• WHAT THE TASK REQUIRES
Report all lines in the records that hold the string "modular".

• GIVEN ENTRIES
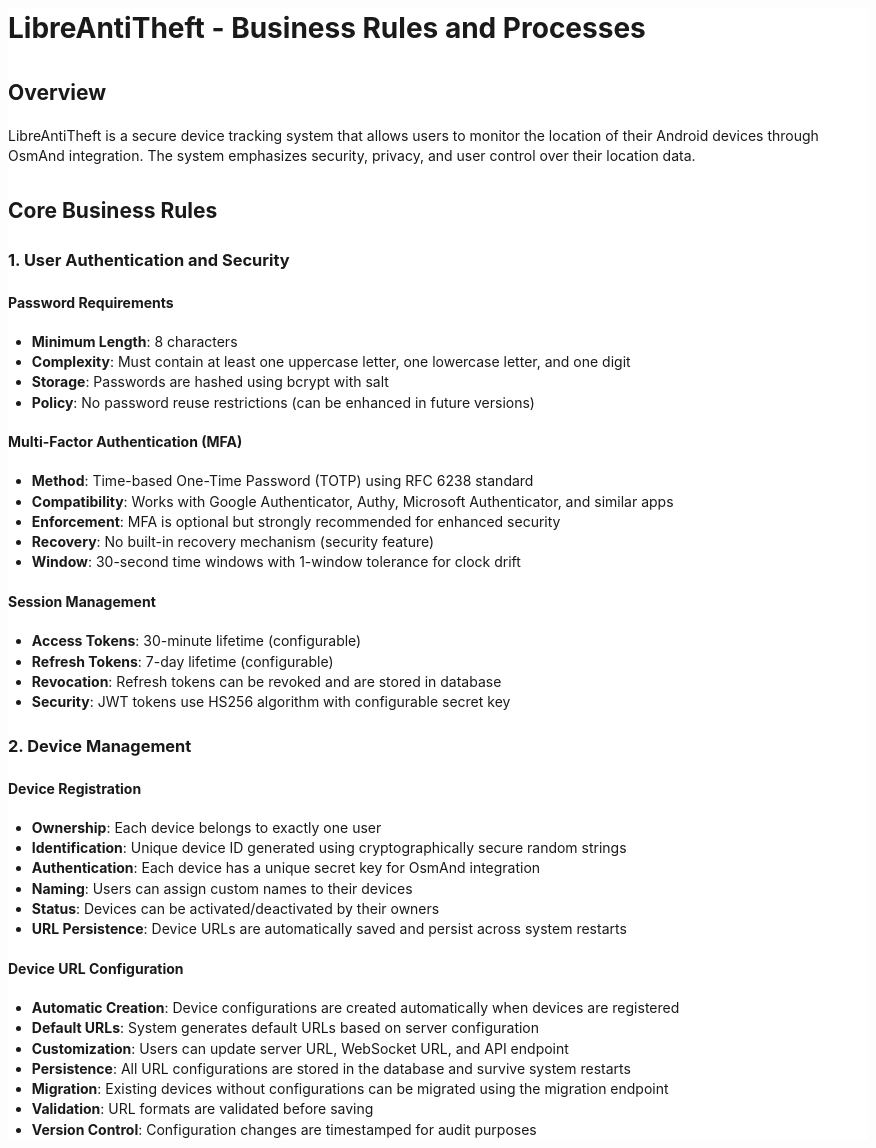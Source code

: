 # LibreAntiTheft - Business Rules and Processes

## Overview

LibreAntiTheft is a secure device tracking system that allows users to monitor the location of their Android devices through OsmAnd integration. The system emphasizes security, privacy, and user control over their location data.

## Core Business Rules

### 1. User Authentication and Security

#### Password Requirements
- **Minimum Length**: 8 characters
- **Complexity**: Must contain at least one uppercase letter, one lowercase letter, and one digit
- **Storage**: Passwords are hashed using bcrypt with salt
- **Policy**: No password reuse restrictions (can be enhanced in future versions)

#### Multi-Factor Authentication (MFA)
- **Method**: Time-based One-Time Password (TOTP) using RFC 6238 standard
- **Compatibility**: Works with Google Authenticator, Authy, Microsoft Authenticator, and similar apps
- **Enforcement**: MFA is optional but strongly recommended for enhanced security
- **Recovery**: No built-in recovery mechanism (security feature)
- **Window**: 30-second time windows with 1-window tolerance for clock drift

#### Session Management
- **Access Tokens**: 30-minute lifetime (configurable)
- **Refresh Tokens**: 7-day lifetime (configurable)
- **Revocation**: Refresh tokens can be revoked and are stored in database
- **Security**: JWT tokens use HS256 algorithm with configurable secret key

### 2. Device Management

#### Device Registration
- **Ownership**: Each device belongs to exactly one user
- **Identification**: Unique device ID generated using cryptographically secure random strings
- **Authentication**: Each device has a unique secret key for OsmAnd integration
- **Naming**: Users can assign custom names to their devices
- **Status**: Devices can be activated/deactivated by their owners
- **URL Persistence**: Device URLs are automatically saved and persist across system restarts

#### Device URL Configuration
- **Automatic Creation**: Device configurations are created automatically when devices are registered
- **Default URLs**: System generates default URLs based on server configuration
- **Customization**: Users can update server URL, WebSocket URL, and API endpoint
- **Persistence**: All URL configurations are stored in the database and survive system restarts
- **Migration**: Existing devices without configurations can be migrated using the migration endpoint
- **Validation**: URL formats are validated before saving
- **Version Control**: Configuration changes are timestamped for audit purposes
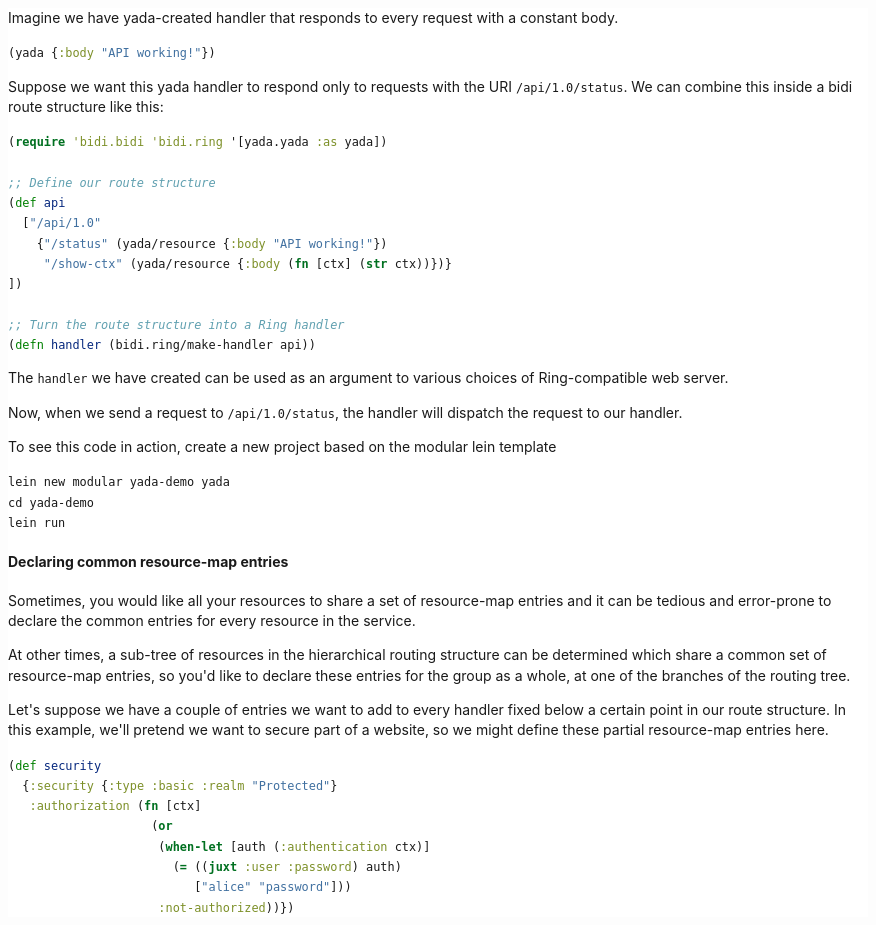 Imagine we have yada-created handler that responds to every request with
a constant body.

```clojure
(yada {:body "API working!"})
```

Suppose we want this yada handler to respond only to requests with the URI `/api/1.0/status`. We can combine this inside a bidi route structure like this:

```clojure
(require 'bidi.bidi 'bidi.ring '[yada.yada :as yada])

;; Define our route structure
(def api
  ["/api/1.0"
    {"/status" (yada/resource {:body "API working!"})
     "/show-ctx" (yada/resource {:body (fn [ctx] (str ctx))})}
])

;; Turn the route structure into a Ring handler
(defn handler (bidi.ring/make-handler api))
```

The `handler` we have created can be used as an argument to various
choices of Ring-compatible web server.

Now, when we send a request to `/api/1.0/status`, the handler will dispatch the request to our handler.

To see this code in action, create a new project based on the modular lein template

```
lein new modular yada-demo yada
cd yada-demo
lein run
```

#### Declaring common resource-map entries

Sometimes, you would like all your resources to share a set of
resource-map entries and it can be tedious and error-prone to declare
the common entries for every resource in the service.

At other times, a sub-tree of resources in the hierarchical routing
structure can be determined which share a common set of resource-map
entries, so you'd like to declare these entries for the group as a
whole, at one of the branches of the routing tree.

Let's suppose we have a couple of entries we want to add to every handler fixed below a certain point in our route structure. In this example, we'll pretend we want to secure part of a website, so we might define these partial resource-map entries here.

```clojure
(def security
  {:security {:type :basic :realm "Protected"}
   :authorization (fn [ctx]
                    (or
                     (when-let [auth (:authentication ctx)]
                       (= ((juxt :user :password) auth)
                          ["alice" "password"]))
                     :not-authorized))})
```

• RESPONSE AREA
To see this code in action, create a new project based on the modular lein template
lein new modular yada-demo yada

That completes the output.